Computing the degree of a projection map from a singular point on a quartic in $ \mathbb{P}^{4}_{\mathbb{C}} $ to $ \mathbb{P}^{3}_{C}. $ Definition:  If $ X,Y $ are irreducible varieties over $ \mathbb{C}, $ and $ f: X \rightarrow Y $ is regular map such that $ f(X) \subset Y $ is dense, then $$ \operatorname{deg}f = [\mathbb{C}(X):f^{*}\mathbb{C}(Y)]. $$
Let $ V $ be a quartic hypersurface in $ \mathbb{P}^{4} $ and $ \pi_{p}: V \rightarrow \mathbb{P}^{3} $ be the projection from some singular point $ p $ on $ V. $ I know that $ \pi_{p} $ is of degree 2, and I am trying to show this but I am stuck at an early hurdle.

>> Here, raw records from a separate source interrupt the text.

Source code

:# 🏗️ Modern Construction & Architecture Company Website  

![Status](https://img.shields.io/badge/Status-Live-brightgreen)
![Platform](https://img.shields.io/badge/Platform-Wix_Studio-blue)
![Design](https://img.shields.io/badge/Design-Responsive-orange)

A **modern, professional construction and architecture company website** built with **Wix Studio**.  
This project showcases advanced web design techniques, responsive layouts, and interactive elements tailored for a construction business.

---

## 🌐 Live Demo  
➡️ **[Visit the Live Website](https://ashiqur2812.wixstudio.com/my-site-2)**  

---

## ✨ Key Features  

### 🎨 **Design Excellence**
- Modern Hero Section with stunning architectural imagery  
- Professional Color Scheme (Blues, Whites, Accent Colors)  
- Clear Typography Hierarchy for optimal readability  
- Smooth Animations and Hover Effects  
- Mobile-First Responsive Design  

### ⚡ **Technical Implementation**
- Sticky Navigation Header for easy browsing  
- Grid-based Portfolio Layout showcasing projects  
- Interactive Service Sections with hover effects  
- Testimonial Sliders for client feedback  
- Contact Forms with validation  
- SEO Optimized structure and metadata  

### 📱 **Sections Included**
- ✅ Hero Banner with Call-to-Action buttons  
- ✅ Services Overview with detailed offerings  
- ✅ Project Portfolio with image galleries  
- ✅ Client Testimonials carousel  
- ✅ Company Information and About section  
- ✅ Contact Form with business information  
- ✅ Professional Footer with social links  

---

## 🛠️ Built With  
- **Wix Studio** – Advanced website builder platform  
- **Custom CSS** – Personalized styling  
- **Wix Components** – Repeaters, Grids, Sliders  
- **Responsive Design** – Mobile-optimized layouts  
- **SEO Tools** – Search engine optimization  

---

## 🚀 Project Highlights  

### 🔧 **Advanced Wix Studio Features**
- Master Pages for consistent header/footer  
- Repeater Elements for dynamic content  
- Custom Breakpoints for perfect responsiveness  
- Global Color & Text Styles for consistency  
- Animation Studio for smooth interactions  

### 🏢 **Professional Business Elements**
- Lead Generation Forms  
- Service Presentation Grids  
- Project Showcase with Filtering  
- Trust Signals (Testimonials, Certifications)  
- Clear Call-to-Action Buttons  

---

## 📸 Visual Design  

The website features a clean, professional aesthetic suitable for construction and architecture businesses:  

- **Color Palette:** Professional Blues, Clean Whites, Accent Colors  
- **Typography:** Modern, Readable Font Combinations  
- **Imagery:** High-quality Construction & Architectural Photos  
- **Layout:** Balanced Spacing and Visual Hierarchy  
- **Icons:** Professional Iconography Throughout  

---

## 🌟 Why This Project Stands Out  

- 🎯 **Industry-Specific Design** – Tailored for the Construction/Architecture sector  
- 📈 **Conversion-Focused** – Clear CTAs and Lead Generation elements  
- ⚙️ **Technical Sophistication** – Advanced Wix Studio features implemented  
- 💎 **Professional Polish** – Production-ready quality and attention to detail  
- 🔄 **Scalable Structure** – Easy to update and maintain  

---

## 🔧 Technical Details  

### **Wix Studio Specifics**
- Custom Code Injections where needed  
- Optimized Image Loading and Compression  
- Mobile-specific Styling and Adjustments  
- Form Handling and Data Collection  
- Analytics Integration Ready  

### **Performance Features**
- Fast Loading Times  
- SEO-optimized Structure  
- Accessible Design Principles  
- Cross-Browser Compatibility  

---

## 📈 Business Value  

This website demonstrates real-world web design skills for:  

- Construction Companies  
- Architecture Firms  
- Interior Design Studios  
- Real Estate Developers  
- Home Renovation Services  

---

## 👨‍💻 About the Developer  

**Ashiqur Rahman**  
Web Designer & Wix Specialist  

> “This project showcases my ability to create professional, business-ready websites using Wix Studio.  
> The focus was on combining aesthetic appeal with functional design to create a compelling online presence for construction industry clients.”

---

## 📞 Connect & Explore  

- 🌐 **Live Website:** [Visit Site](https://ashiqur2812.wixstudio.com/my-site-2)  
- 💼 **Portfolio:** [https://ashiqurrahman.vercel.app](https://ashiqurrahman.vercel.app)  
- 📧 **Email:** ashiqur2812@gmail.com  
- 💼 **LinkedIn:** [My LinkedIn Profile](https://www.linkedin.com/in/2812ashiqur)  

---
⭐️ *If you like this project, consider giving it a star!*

$$ \operatorname{deg}\pi_{p} = [\mathbb{C}(V):\pi_{p}^{*}(\mathbb{C}(\mathbb{P}^{3}))]  =  [\mathbb{C}(V):\pi_{p}^{*}(\mathbb{C}(x_{0}:x_{1}:x_{2}:x_{3}))]  $$
I need to use some kind of general parameterisation for the points on $ V $ to procceed, but I don't know how to construct it without restricting myself to a specific example. Perhaps there is some known property that explains this, so that one does not need to calculate this directly.
 A: First we may assume that $V$ is irreducible in order to have a function field.

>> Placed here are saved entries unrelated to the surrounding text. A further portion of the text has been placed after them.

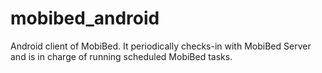 mobibed_android
===============

Android client of MobiBed. It periodically checks-in with MobiBed Server and is in charge of running scheduled MobiBed tasks.
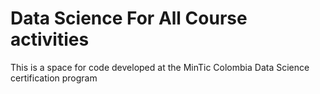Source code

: # Data Science For All Course activities
This is a space for code developed at the MinTic Colombia Data Science certification program 
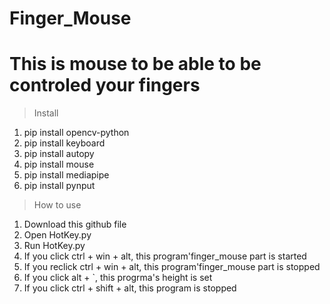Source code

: # Finger_Mouse
# This is mouse to be able to be controled your fingers

>Install
1. pip install opencv-python
2. pip install keyboard
3. pip install autopy
4. pip install mouse
5. pip install mediapipe
6. pip install pynput

>How to use
1. Download this github file
2. Open HotKey.py
3. Run HotKey.py
4. If you click ctrl + win + alt, this program'finger_mouse part is started
5. If you reclick ctrl + win + alt, this program'finger_mouse part is stopped
6. If you click alt + `, this progrma's height is set
7. If you click ctrl + shift + alt, this program is stopped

Up to a linear change in homogeneous coordinates we may assume that $p=(0:0:0:0:1)$ and that $V$ is given by 
$$
F(x_0,x_1,x_2,x_3,x_4) = A_4(x_0,x_1,x_2,x_3) + A_3(x_0,x_1,x_2,x_3)x_4 + A_2(x_0,x_1,x_2,x_3)x_4^2+ A_1(x_0,x_1,x_2,x_3)x_4^3 + A_0(x_0,x_1,x_2,x_3)x_4^4
$$
where $A_j$ is a homogheneous polynomial of degree $j$. Since $p\in V$ then $A_0 =0$ and since $V$ is singular at $p$ we also have $A_1=0$. Then 
$$
F(x_0,x_1,x_2,x_3,x_4) = A_4(x_0,x_1,x_2,x_3) + A_3(x_0,x_1,x_2,x_3)x_4 + A_2(x_0,x_1,x_2,x_3)x_4^2.
$$
Suppose that $A_2 \neq 0$.
Now we turn to the function fields. We first restrict to the affine charts $\{x_0=1\}$ so that $\mathbb{C}(\mathbb{P}^3) = \mathbb{C}(x_1,x_2,x_3)$  and $\mathbb{C}(V)$ is the fraction field of the domain $\dfrac{\mathbb{C}[x_1,x_2,x_3,x_4]}{(F(1,x_1,x_2,x_3,x_4))}$. It follows that 
$$\mathbb{C}(V) = \mathbb{C}(x_1,x_2,x_3)(\alpha)$$
where $\dfrac{F(1,x_1,x_2,x_3,x_4)}{A_2(1,x_1,x_2,x_3)}$ is a minimal polynomial for $\alpha$ over $\mathbb{C}(x_1,x_2,x_3)$ -- indeed it is irreducible. Hence 
$$
\deg \pi_p|_V = [\mathbb{C}(V):\mathbb{C}(\mathbb{P}^3)] = \deg_{x_4}\dfrac{F(1,x_1,x_2,x_3,x_4)}{A_2(1,x_1,x_2,x_3)} = 2
$$
To finnish note that if $A_2 =0$ and $A_3 \neq 0$ then $\pi_p$ has degree $1$, it is a birational map whose inverse is $(x_0:x_1:x_2:x_3) \mapsto \left(x_0:x_1:x_2:x_3:\dfrac{-A_4}{A_3}\right)$. If $A_3=A_4 =0$ then $V$ is a cone over $\{A_4=0\}\subset \mathbb{P}^3$ with vertex $p$. In particular $\pi_p$ is not dominant hence the morphism $\pi_p^\ast \colon \mathbb{C}(\mathbb{P}^3) \rightarrow \mathbb{C}(V)$ is not defined.